Help! Send wine! Send chocolate! Send a pony!
Send a pony made of chocolate carrying a bucket of wine!
Oh, no, no, everything's fine. The sky has not caved in. Nobody has kicked me in the shins, the cat hasn't hidden all my shoes, nobody has even forced me to watch back to back Tom Cruise films until I bled through my eyes.
Things are just all a bit grey and flat. Nothing is fun and everything is shit and whatever, it's my blog, I can be dramatic and hyperbolic if I want to. Summer is meant to be fun! I was promised leaping about all sylph-like in floaty white clothing, sipping elegant cocktails and laughing tinkling laughs at the sun. Festivals and hay bales and possibly the odd adorable puppy. Nobody actually promised me any of that stuff, but they should have done and I should have got a written contract. Then I could sue. I would sue. Well, I would be cross with a bit of paper, anyway.

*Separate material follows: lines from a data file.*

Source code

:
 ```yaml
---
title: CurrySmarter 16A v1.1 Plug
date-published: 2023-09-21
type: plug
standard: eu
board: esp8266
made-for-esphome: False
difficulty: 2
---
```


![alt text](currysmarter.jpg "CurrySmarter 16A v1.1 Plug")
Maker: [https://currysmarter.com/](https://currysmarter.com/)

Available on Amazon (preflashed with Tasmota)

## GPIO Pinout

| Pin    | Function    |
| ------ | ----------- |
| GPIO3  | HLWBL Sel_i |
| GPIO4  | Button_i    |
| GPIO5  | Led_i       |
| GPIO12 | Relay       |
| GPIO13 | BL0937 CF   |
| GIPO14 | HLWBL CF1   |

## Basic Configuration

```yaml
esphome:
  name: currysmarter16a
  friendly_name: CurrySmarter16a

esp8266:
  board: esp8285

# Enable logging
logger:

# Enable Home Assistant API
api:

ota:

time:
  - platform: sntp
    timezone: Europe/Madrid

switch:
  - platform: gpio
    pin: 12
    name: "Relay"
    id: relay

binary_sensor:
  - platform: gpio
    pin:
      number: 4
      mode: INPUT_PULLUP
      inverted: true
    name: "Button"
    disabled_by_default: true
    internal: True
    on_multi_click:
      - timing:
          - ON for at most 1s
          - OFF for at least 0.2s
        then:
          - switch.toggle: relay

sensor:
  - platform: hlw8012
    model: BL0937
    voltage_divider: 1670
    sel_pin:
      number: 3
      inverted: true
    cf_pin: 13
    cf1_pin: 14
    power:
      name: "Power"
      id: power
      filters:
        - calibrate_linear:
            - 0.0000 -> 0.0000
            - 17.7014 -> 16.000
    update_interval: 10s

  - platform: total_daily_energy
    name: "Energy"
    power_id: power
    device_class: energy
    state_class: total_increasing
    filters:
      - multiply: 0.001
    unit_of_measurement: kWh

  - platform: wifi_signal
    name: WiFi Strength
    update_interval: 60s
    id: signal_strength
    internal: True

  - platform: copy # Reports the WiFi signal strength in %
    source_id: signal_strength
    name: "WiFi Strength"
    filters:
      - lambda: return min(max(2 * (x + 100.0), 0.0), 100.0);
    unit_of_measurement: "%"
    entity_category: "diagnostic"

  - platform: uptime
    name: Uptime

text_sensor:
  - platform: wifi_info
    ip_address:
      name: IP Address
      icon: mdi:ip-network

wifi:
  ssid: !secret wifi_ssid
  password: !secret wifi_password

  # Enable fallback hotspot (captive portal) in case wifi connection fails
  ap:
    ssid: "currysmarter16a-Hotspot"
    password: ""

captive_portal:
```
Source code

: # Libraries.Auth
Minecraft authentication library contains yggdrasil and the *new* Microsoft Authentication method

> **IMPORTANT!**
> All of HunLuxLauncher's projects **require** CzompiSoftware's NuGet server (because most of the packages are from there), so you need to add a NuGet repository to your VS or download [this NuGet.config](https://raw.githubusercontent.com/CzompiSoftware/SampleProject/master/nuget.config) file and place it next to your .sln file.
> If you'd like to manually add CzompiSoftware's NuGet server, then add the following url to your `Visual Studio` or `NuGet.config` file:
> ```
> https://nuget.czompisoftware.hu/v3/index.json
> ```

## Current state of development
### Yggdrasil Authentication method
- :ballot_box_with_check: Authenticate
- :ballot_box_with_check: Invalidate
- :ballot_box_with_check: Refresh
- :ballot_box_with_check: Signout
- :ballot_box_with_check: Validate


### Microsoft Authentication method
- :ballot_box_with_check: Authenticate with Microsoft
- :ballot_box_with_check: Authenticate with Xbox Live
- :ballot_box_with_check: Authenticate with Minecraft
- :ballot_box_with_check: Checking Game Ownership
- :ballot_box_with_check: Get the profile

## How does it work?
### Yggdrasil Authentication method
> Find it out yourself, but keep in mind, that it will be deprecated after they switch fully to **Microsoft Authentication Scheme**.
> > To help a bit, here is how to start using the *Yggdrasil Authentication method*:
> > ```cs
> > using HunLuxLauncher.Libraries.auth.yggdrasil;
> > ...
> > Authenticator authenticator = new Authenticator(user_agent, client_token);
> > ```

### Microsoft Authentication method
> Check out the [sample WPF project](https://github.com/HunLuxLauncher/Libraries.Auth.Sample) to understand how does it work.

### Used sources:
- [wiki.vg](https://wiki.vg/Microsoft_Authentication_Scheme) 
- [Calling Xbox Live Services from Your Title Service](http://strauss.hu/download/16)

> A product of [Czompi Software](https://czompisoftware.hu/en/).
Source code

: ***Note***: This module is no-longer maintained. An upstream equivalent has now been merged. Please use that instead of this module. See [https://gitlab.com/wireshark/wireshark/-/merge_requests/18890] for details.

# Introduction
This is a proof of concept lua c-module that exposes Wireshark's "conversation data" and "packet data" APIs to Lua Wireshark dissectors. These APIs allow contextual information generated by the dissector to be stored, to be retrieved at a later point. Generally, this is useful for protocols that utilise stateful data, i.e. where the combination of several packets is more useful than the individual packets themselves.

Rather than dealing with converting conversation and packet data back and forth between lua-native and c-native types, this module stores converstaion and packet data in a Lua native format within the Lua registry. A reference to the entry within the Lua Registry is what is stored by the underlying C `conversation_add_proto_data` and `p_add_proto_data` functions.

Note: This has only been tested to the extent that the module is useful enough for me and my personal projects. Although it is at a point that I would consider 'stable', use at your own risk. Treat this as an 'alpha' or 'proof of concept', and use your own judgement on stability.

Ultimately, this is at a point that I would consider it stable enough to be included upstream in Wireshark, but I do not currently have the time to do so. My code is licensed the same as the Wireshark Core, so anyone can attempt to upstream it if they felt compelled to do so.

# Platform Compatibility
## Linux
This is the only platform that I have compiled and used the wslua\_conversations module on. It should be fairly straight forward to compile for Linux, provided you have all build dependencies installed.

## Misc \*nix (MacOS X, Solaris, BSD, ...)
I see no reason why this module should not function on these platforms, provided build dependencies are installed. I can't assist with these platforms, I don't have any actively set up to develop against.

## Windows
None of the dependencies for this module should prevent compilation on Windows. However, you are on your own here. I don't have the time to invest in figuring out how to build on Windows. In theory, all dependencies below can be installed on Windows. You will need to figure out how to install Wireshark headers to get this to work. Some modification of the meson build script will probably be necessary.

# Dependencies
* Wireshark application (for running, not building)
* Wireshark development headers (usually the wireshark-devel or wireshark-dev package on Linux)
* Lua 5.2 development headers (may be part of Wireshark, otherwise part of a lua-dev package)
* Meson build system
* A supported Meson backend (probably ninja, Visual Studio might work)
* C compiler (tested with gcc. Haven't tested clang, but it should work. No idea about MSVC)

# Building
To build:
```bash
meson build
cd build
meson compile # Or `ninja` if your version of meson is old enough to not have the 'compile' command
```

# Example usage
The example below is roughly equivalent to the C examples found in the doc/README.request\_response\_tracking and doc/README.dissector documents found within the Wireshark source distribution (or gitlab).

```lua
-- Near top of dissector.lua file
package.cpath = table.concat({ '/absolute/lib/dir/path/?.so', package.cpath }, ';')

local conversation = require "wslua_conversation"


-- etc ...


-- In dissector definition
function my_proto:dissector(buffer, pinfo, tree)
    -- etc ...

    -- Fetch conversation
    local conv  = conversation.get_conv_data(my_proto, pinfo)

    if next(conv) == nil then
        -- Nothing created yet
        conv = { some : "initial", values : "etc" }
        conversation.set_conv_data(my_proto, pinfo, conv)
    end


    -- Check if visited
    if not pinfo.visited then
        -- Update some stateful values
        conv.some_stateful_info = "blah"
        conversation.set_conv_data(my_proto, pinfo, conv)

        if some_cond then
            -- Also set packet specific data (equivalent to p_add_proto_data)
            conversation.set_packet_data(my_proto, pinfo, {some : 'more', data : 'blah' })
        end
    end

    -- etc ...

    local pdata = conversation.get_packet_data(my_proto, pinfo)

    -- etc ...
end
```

Instead, here I am. Broke and sulking in front of a computer that won't leave me alone, wearing actual clothes that don't even float. I am even bored of tormenting the cat with an old shoelace. I never thought it would come to this.
What a drama queen (me, not the cat) (actually, both). I was on holiday last week in Wales. I know! Another holiday and I am already sullen and discontent. It was good, pretty active and tent-based. I cycled twenty five miles up and down hills with full paniers and a guitar on my back, which I believe makes me officially Sporty. We did a thing in wetsuits and met lots of nice people.
So I am being woeful and dramatic pointlessly. This post belongs firmly in the comments section of Belgian Waffle's excellent 99 First World Problems post.
All my earn-y money-y work seems to kick back in at the end of August. (By "kick back in" I of course mean crawl in slowly and painfully like a squirrel with pins for legs, but still.) Then, by October, I am assistant directing/devising the music for a show so will be Busy and Paid! Imagine! I can't.
Right now I am wondering whether I can Tipp-Ex out the decimal point on my computer screen every time I check my online balance, and NatWest might be tricked into giving me enough money to buy a pony made of chocolate.
"Stop whingeing!" I hear you thundering. Well, sorry, I can't. I am too into it now, wearing my pathetic problems like a floaty summer dress.
How am I supposed to be arty in these conditions?